* _Problem to work on_
Reproduce word for word the lines between those holding "1. There were" and "The election commission", inclusive, and nothing else from the data below.

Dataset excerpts
::::::::::

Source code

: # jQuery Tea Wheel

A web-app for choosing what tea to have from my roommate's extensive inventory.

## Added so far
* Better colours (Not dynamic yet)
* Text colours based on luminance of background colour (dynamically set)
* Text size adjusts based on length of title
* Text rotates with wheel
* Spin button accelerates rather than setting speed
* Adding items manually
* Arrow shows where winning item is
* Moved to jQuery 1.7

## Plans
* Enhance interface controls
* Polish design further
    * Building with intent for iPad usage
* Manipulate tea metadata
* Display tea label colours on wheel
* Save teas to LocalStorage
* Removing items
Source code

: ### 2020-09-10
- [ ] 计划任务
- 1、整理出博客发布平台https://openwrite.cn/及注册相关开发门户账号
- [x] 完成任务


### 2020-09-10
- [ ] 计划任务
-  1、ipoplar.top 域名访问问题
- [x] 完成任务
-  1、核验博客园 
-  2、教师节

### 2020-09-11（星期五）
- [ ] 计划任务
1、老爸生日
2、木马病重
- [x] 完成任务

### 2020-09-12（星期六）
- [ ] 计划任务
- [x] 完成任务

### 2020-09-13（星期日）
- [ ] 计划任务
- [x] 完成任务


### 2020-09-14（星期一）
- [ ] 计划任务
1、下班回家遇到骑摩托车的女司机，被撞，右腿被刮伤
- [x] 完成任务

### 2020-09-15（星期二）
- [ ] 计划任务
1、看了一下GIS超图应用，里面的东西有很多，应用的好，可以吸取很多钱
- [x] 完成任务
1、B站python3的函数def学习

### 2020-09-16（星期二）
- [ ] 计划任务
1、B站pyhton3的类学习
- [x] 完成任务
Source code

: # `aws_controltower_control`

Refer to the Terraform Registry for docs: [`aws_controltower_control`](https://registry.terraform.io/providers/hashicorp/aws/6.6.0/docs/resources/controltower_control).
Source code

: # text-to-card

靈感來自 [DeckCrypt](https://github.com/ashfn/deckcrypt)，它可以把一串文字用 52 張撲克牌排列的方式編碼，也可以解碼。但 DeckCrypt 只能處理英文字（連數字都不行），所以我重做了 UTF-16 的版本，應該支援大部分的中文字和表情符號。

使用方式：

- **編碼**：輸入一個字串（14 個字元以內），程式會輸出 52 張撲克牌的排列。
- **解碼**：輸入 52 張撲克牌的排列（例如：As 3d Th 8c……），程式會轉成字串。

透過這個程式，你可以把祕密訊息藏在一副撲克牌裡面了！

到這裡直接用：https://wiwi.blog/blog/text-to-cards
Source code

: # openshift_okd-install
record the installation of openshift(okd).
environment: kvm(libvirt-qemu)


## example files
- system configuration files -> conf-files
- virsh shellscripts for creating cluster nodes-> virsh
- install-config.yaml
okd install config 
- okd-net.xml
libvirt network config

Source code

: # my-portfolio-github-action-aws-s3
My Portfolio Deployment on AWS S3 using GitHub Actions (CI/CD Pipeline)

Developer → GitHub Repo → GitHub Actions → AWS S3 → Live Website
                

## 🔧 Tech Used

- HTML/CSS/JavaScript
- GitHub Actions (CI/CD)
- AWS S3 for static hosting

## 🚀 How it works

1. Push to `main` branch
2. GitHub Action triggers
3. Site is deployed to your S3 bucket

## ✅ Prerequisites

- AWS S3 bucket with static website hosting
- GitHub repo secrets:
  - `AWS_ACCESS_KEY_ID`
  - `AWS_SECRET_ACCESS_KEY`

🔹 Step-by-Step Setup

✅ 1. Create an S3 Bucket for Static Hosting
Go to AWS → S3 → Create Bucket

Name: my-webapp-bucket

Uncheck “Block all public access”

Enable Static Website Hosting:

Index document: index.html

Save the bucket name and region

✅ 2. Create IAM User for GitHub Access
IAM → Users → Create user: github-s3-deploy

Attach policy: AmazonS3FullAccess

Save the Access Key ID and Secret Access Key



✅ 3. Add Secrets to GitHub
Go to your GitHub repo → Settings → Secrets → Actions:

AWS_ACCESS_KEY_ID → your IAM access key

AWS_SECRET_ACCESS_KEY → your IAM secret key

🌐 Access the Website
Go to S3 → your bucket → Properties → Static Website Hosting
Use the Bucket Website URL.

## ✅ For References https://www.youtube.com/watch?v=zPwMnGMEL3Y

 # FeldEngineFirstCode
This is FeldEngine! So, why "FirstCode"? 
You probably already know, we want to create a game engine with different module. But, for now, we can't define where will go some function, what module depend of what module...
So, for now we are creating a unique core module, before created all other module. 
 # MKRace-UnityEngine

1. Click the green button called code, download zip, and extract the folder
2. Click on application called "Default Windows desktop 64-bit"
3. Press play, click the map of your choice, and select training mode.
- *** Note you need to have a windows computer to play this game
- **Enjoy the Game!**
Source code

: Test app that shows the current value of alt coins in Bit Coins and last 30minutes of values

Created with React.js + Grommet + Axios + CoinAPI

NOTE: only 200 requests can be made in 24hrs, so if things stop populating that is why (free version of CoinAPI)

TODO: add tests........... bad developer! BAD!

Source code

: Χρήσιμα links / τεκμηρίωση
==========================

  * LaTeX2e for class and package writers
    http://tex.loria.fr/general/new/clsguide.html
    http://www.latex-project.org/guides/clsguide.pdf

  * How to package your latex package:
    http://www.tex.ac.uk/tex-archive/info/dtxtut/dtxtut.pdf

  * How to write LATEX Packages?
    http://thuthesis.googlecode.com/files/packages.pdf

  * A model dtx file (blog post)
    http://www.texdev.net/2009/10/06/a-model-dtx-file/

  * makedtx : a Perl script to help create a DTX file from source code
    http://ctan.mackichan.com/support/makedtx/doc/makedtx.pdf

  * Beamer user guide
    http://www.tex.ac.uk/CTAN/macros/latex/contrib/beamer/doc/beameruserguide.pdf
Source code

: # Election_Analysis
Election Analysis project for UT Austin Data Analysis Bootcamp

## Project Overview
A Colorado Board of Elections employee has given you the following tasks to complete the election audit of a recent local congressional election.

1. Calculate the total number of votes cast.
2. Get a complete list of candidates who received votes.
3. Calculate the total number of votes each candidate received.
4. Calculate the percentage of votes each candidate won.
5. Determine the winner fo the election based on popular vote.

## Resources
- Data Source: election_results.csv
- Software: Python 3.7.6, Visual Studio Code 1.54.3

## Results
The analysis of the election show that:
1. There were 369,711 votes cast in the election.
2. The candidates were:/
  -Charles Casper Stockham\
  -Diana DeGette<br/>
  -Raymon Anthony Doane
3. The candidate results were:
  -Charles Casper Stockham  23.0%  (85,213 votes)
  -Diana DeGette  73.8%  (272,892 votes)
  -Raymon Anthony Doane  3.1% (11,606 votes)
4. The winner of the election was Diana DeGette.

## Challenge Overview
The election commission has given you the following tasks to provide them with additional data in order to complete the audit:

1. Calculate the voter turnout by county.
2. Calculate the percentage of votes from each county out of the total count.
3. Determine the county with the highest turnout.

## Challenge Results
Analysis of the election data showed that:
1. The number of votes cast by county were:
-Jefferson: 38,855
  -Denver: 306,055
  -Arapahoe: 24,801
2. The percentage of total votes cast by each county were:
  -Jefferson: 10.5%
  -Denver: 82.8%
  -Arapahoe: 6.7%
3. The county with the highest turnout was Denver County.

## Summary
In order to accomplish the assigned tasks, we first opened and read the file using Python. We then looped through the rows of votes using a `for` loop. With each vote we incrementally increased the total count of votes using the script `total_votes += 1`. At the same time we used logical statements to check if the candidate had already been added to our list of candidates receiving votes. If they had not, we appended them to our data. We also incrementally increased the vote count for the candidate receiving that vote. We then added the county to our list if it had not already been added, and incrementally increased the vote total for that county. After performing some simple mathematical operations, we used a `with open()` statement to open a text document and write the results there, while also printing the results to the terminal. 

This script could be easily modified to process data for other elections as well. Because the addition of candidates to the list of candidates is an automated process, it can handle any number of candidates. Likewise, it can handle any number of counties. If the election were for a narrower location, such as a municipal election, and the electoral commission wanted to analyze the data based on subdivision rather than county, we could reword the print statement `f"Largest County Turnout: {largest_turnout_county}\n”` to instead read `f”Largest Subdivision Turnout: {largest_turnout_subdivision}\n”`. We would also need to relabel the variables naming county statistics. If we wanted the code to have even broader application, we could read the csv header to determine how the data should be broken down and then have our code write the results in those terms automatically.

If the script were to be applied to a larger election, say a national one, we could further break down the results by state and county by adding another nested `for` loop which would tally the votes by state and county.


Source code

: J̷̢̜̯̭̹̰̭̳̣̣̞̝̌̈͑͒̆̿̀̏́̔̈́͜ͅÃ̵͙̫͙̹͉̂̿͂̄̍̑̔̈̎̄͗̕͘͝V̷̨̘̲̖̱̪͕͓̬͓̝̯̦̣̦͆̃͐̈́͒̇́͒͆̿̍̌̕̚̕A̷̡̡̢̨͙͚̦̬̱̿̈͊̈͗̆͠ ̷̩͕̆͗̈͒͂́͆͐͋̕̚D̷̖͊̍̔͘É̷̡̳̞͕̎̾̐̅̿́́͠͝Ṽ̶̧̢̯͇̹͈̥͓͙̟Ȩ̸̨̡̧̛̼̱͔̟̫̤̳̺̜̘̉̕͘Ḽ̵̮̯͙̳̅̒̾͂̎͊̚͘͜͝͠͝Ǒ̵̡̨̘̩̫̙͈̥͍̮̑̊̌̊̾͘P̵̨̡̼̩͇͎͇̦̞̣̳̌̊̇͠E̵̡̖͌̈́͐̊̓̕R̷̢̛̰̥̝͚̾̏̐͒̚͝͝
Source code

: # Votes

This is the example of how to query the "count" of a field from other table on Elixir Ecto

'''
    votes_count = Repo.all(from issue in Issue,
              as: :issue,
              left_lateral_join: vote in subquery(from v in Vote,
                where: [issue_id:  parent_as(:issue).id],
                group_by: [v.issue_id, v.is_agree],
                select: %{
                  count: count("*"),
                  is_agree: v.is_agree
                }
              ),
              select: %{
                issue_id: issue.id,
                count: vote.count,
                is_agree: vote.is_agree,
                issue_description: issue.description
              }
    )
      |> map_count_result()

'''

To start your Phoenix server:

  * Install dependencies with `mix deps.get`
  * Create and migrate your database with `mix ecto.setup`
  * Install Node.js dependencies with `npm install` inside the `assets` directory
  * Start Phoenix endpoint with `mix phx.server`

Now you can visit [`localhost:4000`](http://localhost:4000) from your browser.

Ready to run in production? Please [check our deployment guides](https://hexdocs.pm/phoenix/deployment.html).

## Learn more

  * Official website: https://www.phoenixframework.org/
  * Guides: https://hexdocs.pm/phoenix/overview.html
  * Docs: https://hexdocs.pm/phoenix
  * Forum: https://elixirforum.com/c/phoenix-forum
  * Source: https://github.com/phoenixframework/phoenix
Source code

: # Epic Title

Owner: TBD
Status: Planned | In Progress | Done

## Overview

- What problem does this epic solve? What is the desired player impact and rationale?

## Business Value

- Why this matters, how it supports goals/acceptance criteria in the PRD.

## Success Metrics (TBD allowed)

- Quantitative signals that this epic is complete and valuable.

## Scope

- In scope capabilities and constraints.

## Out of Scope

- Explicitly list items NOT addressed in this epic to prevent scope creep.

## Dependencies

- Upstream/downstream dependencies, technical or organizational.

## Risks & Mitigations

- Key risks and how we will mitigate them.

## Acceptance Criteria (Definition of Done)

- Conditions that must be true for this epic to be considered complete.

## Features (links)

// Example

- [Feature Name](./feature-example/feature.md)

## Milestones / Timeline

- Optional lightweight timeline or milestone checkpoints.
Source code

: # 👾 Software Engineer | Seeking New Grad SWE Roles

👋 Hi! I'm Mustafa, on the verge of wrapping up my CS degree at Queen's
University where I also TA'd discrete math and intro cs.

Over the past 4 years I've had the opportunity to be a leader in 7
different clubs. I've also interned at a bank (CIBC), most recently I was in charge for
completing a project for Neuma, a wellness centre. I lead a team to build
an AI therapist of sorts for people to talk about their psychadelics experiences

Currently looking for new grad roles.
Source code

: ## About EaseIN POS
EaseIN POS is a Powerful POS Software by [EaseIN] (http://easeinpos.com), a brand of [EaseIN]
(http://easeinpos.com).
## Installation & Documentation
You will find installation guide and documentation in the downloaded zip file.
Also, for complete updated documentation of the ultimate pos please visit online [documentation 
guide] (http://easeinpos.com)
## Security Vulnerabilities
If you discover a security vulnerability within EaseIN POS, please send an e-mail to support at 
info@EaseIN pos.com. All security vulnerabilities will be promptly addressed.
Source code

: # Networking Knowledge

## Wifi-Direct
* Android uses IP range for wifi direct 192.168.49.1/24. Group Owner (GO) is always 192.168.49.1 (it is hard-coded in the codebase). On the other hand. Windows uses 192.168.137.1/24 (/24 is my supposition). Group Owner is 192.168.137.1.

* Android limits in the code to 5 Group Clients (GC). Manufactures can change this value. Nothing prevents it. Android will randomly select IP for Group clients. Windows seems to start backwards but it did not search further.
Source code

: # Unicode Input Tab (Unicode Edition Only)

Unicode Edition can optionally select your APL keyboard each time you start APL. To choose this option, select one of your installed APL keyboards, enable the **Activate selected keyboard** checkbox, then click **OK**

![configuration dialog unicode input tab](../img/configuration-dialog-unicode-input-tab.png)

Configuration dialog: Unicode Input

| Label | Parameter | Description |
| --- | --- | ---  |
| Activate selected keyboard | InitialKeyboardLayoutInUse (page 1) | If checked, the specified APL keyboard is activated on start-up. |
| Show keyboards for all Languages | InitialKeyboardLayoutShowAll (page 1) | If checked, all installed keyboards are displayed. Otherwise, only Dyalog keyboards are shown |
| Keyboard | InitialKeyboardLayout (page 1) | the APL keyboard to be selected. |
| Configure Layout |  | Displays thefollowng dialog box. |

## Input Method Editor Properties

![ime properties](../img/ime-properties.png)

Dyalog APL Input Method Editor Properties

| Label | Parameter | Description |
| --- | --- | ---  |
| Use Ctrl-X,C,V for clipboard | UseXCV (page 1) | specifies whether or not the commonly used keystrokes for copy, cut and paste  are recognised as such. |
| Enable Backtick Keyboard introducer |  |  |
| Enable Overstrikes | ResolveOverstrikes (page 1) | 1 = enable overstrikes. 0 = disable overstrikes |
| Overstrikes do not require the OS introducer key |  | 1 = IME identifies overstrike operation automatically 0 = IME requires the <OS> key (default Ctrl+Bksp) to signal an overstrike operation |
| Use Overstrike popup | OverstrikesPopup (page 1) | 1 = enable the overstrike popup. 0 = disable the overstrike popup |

::::::::::

* _Exercise result_
1. There were 369,711 votes cast in the election.
2. The candidates were:/
  -Charles Casper Stockham\
  -Diana DeGette<br/>
  -Raymon Anthony Doane
3. The candidate results were:
  -Charles Casper Stockham  23.0%  (85,213 votes)
  -Diana DeGette  73.8%  (272,892 votes)
  -Raymon Anthony Doane  3.1% (11,606 votes)
4. The winner of the election was Diana DeGette.

## Challenge Overview
The election commission has given you the following tasks to provide them with additional data in order to complete the audit:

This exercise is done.